A district person who is in our building a lot has become aware of jGR. She wants me to address our science department on Thursday about what we are doing.
The district person told me that the science department is very negative about what the kids can do and that they as science teachers are caught between the pacing guides and the need to work with kids, and it seems that they prefer the pacing guides.
Of course, these are Latino kids with, in the vast majority of cases, limited English, and so one could well understand that between the language challenge and so many of them being undocumented, they are not exactly the most gregarious kids in the district. However, they are so talented intellectually.
It must be so hard for these teachers. They have essentially thrown up their hands over this issue.
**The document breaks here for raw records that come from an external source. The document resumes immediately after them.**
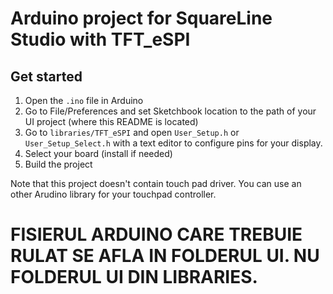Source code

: # Arduino project for SquareLine Studio with TFT_eSPI

## Get started

1. Open the `.ino` file in Arduino
2. Go to File/Preferences and set Sketchbook location to the path of your UI project (where this README is located)
3. Go to `libraries/TFT_eSPI` and open `User_Setup.h` or `User_Setup_Select.h` with a text editor to configure pins for your display.
4. Select your board (install if needed)
5. Build the project

Note that this project doesn't contain touch pad driver. You can use an other Arudino library for your touchpad controller. 
# FISIERUL ARDUINO CARE TREBUIE RULAT SE AFLA IN FOLDERUL UI. NU FOLDERUL UI DIN LIBRARIES.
But the person who invited me to their PLC has a clear vision of jGR – she is a former Spanish teacher and gets Krashen. Can you see where this is going?
I will tell the science teachers what we are doing with jGR in the WL Department, and that a lot of what we do is about communicating in a real way with kids. Then they can respond as they wish. They can continue to teach as they have, or they can decide to do more with the social piece and try to build some trust and let the kids be treated in perhaps a different way, one that is more honoring of their intellectual capacities.
I guess I should say what I mean. Those science teachers need to get off their asses and do some real teaching, like the real kind, which puts the kid first. Perhaps they might develop a rubric of their own so that they can demand the same kind of rigor that we demand in WL, and in the meantime take a look at whatever it is in themselves that is keeping them from seeing these kids for who they really are.